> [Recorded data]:
════════
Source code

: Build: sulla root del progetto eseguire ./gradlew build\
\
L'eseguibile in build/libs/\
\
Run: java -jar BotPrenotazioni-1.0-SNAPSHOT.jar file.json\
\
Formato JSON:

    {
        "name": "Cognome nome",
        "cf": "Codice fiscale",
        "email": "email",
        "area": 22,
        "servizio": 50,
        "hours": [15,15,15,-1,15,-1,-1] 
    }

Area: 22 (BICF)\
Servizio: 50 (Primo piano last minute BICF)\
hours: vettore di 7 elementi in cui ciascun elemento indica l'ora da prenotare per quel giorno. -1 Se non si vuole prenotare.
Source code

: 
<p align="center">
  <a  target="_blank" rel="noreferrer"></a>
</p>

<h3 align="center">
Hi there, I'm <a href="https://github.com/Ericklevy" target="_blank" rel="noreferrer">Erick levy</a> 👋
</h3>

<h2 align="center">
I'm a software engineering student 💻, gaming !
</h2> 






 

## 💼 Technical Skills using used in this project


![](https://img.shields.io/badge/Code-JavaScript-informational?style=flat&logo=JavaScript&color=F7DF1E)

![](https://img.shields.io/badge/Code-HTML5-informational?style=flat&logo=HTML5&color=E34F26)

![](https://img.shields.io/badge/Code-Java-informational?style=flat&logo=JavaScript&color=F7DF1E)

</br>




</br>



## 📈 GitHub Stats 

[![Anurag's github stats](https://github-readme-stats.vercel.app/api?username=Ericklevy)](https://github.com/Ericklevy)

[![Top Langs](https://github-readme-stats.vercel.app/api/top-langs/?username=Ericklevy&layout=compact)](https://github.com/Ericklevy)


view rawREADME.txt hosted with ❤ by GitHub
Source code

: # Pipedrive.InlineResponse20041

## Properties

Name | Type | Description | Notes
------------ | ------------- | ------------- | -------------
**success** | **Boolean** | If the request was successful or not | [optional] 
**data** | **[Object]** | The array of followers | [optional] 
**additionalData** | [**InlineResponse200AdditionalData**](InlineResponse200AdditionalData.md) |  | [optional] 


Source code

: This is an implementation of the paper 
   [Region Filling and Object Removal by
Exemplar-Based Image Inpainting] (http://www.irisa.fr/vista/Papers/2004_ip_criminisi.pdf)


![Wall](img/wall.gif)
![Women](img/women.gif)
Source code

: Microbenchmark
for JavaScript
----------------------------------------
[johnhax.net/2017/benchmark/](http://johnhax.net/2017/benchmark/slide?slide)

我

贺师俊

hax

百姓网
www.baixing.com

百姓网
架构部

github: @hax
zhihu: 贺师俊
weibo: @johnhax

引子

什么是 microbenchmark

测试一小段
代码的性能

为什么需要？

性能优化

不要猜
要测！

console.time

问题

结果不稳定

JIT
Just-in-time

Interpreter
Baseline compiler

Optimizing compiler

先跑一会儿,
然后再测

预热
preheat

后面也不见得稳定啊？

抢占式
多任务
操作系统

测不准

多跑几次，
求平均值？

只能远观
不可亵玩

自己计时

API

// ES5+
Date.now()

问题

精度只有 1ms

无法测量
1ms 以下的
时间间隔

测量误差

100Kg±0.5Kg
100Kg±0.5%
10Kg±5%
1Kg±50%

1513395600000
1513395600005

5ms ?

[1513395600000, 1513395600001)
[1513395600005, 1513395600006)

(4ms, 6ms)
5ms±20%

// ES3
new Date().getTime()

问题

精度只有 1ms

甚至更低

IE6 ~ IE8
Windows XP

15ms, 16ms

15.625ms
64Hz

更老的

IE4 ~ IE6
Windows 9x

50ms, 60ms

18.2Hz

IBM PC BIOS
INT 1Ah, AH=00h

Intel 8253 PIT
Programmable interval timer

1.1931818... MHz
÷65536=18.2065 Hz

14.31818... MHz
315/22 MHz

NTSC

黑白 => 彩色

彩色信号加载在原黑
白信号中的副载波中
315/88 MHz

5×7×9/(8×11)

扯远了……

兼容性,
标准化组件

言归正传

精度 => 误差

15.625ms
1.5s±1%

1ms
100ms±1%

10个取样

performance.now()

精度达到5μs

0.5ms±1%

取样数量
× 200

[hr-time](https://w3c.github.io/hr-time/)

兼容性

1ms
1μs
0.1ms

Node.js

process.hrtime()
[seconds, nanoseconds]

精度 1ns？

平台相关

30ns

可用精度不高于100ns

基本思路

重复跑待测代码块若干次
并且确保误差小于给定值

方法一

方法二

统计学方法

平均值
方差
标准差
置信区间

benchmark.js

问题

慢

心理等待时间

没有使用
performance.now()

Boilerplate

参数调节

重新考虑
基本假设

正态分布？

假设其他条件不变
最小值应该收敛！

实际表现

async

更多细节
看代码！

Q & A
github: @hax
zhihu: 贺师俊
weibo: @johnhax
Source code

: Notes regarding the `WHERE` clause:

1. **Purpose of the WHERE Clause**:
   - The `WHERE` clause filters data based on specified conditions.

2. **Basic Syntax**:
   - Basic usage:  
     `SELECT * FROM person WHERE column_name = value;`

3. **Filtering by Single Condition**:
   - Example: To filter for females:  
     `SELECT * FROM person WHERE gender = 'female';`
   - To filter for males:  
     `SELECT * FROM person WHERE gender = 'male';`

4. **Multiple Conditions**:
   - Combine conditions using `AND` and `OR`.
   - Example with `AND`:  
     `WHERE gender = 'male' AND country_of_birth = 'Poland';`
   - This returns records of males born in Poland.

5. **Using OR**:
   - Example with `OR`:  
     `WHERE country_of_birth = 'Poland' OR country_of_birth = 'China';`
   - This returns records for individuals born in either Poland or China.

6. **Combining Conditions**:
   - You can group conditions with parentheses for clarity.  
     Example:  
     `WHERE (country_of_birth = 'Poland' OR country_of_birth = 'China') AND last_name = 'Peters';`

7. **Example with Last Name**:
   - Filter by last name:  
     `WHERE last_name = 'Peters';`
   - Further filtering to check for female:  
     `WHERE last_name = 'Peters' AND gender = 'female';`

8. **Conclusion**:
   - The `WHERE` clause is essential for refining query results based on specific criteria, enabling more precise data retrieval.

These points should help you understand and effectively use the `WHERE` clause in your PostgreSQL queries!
════════
> [Your assignment]:
Each record above needs to be given again exactly as written.

> [Task response]:
Source code

: Build: sulla root del progetto eseguire ./gradlew build\
\
L'eseguibile in build/libs/\
\
Run: java -jar BotPrenotazioni-1.0-SNAPSHOT.jar file.json\
\
Formato JSON:

    {
        "name": "Cognome nome",
        "cf": "Codice fiscale",
        "email": "email",
        "area": 22,
        "servizio": 50,
        "hours": [15,15,15,-1,15,-1,-1] 
    }

Area: 22 (BICF)\
Servizio: 50 (Primo piano last minute BICF)\
hours: vettore di 7 elementi in cui ciascun elemento indica l'ora da prenotare per quel giorno. -1 Se non si vuole prenotare.
Source code

: 
<p align="center">
  <a  target="_blank" rel="noreferrer"></a>
</p>

<h3 align="center">
Hi there, I'm <a href="https://github.com/Ericklevy" target="_blank" rel="noreferrer">Erick levy</a> 👋
</h3>

<h2 align="center">
I'm a software engineering student 💻, gaming !
</h2> 






 

## 💼 Technical Skills using used in this project


![](https://img.shields.io/badge/Code-JavaScript-informational?style=flat&logo=JavaScript&color=F7DF1E)

![](https://img.shields.io/badge/Code-HTML5-informational?style=flat&logo=HTML5&color=E34F26)

![](https://img.shields.io/badge/Code-Java-informational?style=flat&logo=JavaScript&color=F7DF1E)

</br>




</br>



## 📈 GitHub Stats 

[![Anurag's github stats](https://github-readme-stats.vercel.app/api?username=Ericklevy)](https://github.com/Ericklevy)

[![Top Langs](https://github-readme-stats.vercel.app/api/top-langs/?username=Ericklevy&layout=compact)](https://github.com/Ericklevy)


view rawREADME.txt hosted with ❤ by GitHub
Source code

: # Pipedrive.InlineResponse20041

## Properties

Name | Type | Description | Notes
------------ | ------------- | ------------- | -------------
**success** | **Boolean** | If the request was successful or not | [optional] 
**data** | **[Object]** | The array of followers | [optional] 
**additionalData** | [**InlineResponse200AdditionalData**](InlineResponse200AdditionalData.md) |  | [optional] 


Source code

: This is an implementation of the paper 
   [Region Filling and Object Removal by
Exemplar-Based Image Inpainting] (http://www.irisa.fr/vista/Papers/2004_ip_criminisi.pdf)


![Wall](img/wall.gif)
![Women](img/women.gif)
Source code

: Microbenchmark
for JavaScript
----------------------------------------
[johnhax.net/2017/benchmark/](http://johnhax.net/2017/benchmark/slide?slide)

我

贺师俊

hax

百姓网
www.baixing.com

百姓网
架构部

github: @hax
zhihu: 贺师俊
weibo: @johnhax

引子

什么是 microbenchmark

测试一小段
代码的性能

为什么需要？

性能优化

不要猜
要测！

console.time

问题

结果不稳定

JIT
Just-in-time

Interpreter
Baseline compiler

Optimizing compiler

先跑一会儿,
然后再测

预热
preheat

后面也不见得稳定啊？

抢占式
多任务
操作系统

测不准

多跑几次，
求平均值？

只能远观
不可亵玩

自己计时

API

// ES5+
Date.now()

问题

精度只有 1ms

无法测量
1ms 以下的
时间间隔

测量误差

100Kg±0.5Kg
100Kg±0.5%
10Kg±5%
1Kg±50%

1513395600000
1513395600005

5ms ?

[1513395600000, 1513395600001)
[1513395600005, 1513395600006)

(4ms, 6ms)
5ms±20%

// ES3
new Date().getTime()

问题

精度只有 1ms

甚至更低

IE6 ~ IE8
Windows XP

15ms, 16ms

15.625ms
64Hz

更老的

IE4 ~ IE6
Windows 9x

50ms, 60ms

18.2Hz

IBM PC BIOS
INT 1Ah, AH=00h

Intel 8253 PIT
Programmable interval timer

1.1931818... MHz
÷65536=18.2065 Hz

14.31818... MHz
315/22 MHz

NTSC

黑白 => 彩色

彩色信号加载在原黑
白信号中的副载波中
315/88 MHz

5×7×9/(8×11)

扯远了……

兼容性,
标准化组件

言归正传

精度 => 误差

15.625ms
1.5s±1%

1ms
100ms±1%

10个取样

performance.now()

精度达到5μs

0.5ms±1%

取样数量
× 200

[hr-time](https://w3c.github.io/hr-time/)

兼容性

1ms
1μs
0.1ms

Node.js

process.hrtime()
[seconds, nanoseconds]

精度 1ns？

平台相关

30ns

可用精度不高于100ns

基本思路

重复跑待测代码块若干次
并且确保误差小于给定值

方法一

方法二

统计学方法

平均值
方差
标准差
置信区间

benchmark.js

问题

慢

心理等待时间

没有使用
performance.now()

Boilerplate

参数调节

重新考虑
基本假设

正态分布？

假设其他条件不变
最小值应该收敛！

实际表现

async

更多细节
看代码！

Q & A
github: @hax
zhihu: 贺师俊
weibo: @johnhax
Source code

: Notes regarding the `WHERE` clause:

1. **Purpose of the WHERE Clause**:
   - The `WHERE` clause filters data based on specified conditions.

2. **Basic Syntax**:
   - Basic usage:  
     `SELECT * FROM person WHERE column_name = value;`

3. **Filtering by Single Condition**:
   - Example: To filter for females:  
     `SELECT * FROM person WHERE gender = 'female';`
   - To filter for males:  
     `SELECT * FROM person WHERE gender = 'male';`

4. **Multiple Conditions**:
   - Combine conditions using `AND` and `OR`.
   - Example with `AND`:  
     `WHERE gender = 'male' AND country_of_birth = 'Poland';`
   - This returns records of males born in Poland.

5. **Using OR**:
   - Example with `OR`:  
     `WHERE country_of_birth = 'Poland' OR country_of_birth = 'China';`
   - This returns records for individuals born in either Poland or China.

6. **Combining Conditions**:
   - You can group conditions with parentheses for clarity.  
     Example:  
     `WHERE (country_of_birth = 'Poland' OR country_of_birth = 'China') AND last_name = 'Peters';`

7. **Example with Last Name**:
   - Filter by last name:  
     `WHERE last_name = 'Peters';`
   - Further filtering to check for female:  
     `WHERE last_name = 'Peters' AND gender = 'female';`

8. **Conclusion**:
   - The `WHERE` clause is essential for refining query results based on specific criteria, enabling more precise data retrieval.

These points should help you understand and effectively use the `WHERE` clause in your PostgreSQL queries!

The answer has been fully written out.